Practising With Some Questions

Have a go with the questions in the next sections to check your understanding of PRINCE2 management products. Because the products cover the whole method, you should tackle these questions towards the end of learning PRINCE2, when you have covered everything or nearly done so. You’d find it a bit hard to get the right answer to a question on products in project closure if you were on the first day of your PRINCE2 studies and had only learned as far as Initiation.

For the Practitioner exam, you won’t get a whole section of the paper on management products. Instead, product-based questions can appear anywhere in the exam in a subject area that uses them. The Practitioner-level questions I provide here are to help in your revision of management products, no matter what theme or process they relate to.

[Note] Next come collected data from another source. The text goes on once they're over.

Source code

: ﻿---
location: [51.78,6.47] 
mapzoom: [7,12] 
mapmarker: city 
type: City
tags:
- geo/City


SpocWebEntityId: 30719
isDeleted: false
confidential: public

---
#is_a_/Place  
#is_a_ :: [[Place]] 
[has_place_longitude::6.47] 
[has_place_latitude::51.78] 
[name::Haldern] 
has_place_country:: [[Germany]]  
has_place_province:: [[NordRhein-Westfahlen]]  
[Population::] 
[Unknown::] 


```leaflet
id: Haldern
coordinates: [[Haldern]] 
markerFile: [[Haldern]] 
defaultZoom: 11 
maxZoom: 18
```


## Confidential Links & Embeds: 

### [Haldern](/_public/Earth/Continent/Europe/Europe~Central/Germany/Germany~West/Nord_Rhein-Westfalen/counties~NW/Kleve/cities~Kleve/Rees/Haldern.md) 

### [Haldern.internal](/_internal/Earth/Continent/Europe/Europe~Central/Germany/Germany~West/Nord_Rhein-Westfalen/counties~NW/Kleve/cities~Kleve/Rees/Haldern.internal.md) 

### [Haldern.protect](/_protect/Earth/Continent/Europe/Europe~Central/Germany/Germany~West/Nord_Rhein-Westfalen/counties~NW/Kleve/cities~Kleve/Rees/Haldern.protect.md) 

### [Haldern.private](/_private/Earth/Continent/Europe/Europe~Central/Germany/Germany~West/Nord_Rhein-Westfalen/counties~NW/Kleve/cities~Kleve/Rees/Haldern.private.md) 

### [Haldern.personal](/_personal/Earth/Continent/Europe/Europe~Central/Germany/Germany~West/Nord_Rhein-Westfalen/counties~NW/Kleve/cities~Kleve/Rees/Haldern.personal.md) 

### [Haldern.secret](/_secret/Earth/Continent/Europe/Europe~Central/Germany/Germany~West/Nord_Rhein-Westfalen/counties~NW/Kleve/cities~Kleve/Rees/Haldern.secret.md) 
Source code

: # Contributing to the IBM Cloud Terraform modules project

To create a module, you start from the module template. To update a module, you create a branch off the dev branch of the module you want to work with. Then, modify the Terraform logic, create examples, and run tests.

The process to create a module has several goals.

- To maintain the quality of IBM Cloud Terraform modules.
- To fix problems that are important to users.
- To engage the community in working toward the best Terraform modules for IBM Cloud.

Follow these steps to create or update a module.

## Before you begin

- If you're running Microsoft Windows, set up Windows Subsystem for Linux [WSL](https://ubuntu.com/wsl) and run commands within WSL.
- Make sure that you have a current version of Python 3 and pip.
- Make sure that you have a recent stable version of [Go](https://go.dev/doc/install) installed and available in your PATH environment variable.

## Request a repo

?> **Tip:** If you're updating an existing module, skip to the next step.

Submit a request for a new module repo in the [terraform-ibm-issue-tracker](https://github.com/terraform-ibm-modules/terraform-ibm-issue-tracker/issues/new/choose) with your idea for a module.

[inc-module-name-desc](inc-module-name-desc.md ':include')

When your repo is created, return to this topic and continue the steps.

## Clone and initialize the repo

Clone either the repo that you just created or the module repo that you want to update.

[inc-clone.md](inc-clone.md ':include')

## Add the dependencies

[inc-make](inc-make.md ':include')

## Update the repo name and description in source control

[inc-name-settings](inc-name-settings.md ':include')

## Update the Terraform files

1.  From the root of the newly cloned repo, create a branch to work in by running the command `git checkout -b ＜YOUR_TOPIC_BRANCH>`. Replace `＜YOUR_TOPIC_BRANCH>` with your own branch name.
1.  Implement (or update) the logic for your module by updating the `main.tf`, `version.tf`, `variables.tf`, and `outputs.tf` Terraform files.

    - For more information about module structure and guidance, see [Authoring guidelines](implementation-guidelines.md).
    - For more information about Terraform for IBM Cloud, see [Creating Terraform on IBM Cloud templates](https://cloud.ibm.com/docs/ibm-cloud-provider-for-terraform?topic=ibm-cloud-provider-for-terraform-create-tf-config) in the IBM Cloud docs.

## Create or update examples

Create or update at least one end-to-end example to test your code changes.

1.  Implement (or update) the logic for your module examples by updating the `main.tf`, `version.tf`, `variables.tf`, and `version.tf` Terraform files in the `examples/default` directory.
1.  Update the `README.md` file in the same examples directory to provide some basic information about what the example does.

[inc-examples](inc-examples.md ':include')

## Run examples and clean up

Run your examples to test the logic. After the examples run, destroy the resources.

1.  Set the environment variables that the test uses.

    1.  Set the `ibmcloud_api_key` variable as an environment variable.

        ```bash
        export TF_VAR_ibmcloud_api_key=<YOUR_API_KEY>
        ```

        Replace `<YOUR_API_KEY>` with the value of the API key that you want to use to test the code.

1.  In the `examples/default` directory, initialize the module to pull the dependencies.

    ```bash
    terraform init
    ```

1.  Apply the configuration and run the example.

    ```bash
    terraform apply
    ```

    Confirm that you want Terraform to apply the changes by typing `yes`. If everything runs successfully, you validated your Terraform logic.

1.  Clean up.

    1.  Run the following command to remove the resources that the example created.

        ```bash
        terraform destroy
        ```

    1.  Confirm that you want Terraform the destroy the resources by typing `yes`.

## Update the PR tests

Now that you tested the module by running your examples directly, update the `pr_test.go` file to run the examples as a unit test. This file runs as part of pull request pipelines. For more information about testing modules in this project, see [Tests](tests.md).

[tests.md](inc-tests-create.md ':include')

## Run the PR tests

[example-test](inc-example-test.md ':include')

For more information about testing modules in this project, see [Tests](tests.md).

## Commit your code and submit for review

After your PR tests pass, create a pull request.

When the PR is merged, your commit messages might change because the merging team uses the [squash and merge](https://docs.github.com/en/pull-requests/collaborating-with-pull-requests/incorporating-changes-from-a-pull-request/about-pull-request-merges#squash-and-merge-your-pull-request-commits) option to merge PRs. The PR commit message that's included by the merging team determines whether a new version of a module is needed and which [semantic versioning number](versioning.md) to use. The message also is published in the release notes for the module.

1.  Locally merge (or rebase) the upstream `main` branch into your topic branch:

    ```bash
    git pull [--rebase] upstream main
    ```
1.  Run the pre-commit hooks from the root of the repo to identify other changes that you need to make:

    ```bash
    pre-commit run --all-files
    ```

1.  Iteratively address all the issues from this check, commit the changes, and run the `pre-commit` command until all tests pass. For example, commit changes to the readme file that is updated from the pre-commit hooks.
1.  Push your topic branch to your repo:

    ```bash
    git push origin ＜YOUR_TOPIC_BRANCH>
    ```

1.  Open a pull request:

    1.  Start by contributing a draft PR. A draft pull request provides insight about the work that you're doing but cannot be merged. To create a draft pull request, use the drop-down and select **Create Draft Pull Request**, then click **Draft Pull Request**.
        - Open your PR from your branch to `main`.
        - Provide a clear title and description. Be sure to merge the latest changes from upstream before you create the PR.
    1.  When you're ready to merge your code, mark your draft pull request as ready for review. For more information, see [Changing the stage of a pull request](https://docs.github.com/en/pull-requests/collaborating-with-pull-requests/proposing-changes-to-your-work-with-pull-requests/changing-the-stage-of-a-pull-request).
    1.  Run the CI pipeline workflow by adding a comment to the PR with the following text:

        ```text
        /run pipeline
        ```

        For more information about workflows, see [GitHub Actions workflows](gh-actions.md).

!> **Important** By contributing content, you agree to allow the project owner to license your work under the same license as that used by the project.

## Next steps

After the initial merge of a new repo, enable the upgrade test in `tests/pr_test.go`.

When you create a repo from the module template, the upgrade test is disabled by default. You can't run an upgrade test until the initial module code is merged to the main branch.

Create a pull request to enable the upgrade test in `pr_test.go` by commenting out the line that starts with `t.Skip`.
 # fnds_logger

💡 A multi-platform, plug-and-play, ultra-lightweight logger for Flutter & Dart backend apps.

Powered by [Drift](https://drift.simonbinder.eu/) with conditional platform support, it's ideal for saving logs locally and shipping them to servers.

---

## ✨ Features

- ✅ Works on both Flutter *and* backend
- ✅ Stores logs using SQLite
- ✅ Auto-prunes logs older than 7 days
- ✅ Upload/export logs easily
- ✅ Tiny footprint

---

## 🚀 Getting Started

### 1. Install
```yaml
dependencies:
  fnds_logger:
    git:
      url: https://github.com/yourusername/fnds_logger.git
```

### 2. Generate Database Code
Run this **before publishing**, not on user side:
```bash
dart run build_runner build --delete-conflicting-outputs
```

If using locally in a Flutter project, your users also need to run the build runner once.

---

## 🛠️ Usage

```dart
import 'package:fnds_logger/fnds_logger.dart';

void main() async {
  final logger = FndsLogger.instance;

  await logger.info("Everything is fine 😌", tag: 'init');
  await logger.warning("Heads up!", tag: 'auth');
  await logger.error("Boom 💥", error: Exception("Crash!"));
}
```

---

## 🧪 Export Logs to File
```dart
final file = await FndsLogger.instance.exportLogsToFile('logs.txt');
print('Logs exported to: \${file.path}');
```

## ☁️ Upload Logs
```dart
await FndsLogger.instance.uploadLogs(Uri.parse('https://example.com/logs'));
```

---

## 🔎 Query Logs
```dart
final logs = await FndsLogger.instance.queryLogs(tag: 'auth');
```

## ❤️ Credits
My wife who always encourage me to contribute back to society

Foundation-level questions

Try to answer these questions in eight minutes. Remember, read the questions carefully.

1. Which of the following is a progress report produced by a Team Manager?

checkbox a) Team Progress Report

checkbox b) Product Status Account

checkbox c) Highlight Report

checkbox d) Checkpoint Report

2. Which of the following is a report that the Project Manager may ask for at any time during a project, rather than at set, timed intervals?

checkbox a) Checkpoint Report

checkbox b) Exception Report

checkbox c) Product Status Account

checkbox d) Highlight Report

3. Which of the following forms part of the Project Brief?

checkbox a) Daily Log

checkbox b) Outline Business Case

checkbox c) Risk Management Strategy

checkbox d) Configuration Management Strategy

4. Which of the following may be generated by a Team Manager?

checkbox a) Lessons Report

checkbox b) Issue

checkbox c) End Stage Report

checkbox d) Exception Report

5. Which of the following products is not produced during the Initiation Stage of a PRINCE2 project?

checkbox a) Daily Log

checkbox b) Benefits Review Plan

checkbox c) Project Plan

checkbox d) Communications Management Strategy

6. Which of the following statements are correct?

A. An Exception Report is produced by the Project Manager.

B. Highlight Reports are produced at regular time-based intervals.

C. Lessons Reports may be produced during a project as well as at the end of it.

D. The End Project Report is produced by the Executive.

checkbox a) A, B and C

checkbox b) A, B and D

checkbox c) A, C and D

checkbox d) B, C and D

7. Which of the following products is created on a stage boundary?

checkbox a) Lessons Log

checkbox b) Risk Management Strategy

checkbox c) Risk Register

checkbox d) Configuration Item Record

8. Which of the following statements is correct? The Lessons Log:

checkbox a) Is updated only on stage boundaries and then at the end of the project

checkbox b) Includes lessons to be applied to the current project

checkbox c) Is created during the first delivery stage

checkbox d) Must be maintained by the Senior Supplier

9. Which of these products is created in the process of Starting Up a Project?

checkbox a) Risk Management Strategy

checkbox b) Project Initiation Documentation (PID)

checkbox c) Project Product Description (PPD)

checkbox d) Work Package

10. Which PRINCE2 report is produced towards the end of a project?

checkbox a) End Project Report

checkbox b) Project Brief

checkbox c) Benefits Review Plan

checkbox d) Risk Register

Practitioner-level questions

There are two sets of questions in the area of management products to help you practise for the Practitioner exam. The first set contains examples of the sort of question mentioned earlier in the chapter, in which you’re presented with an item of information and you have to say which management product it belongs in. The second set gives examples of a style that’s quite hard work. You’re required to say whether each part of the product is correct and, if not, which of the options is the correct one to deal with the problem.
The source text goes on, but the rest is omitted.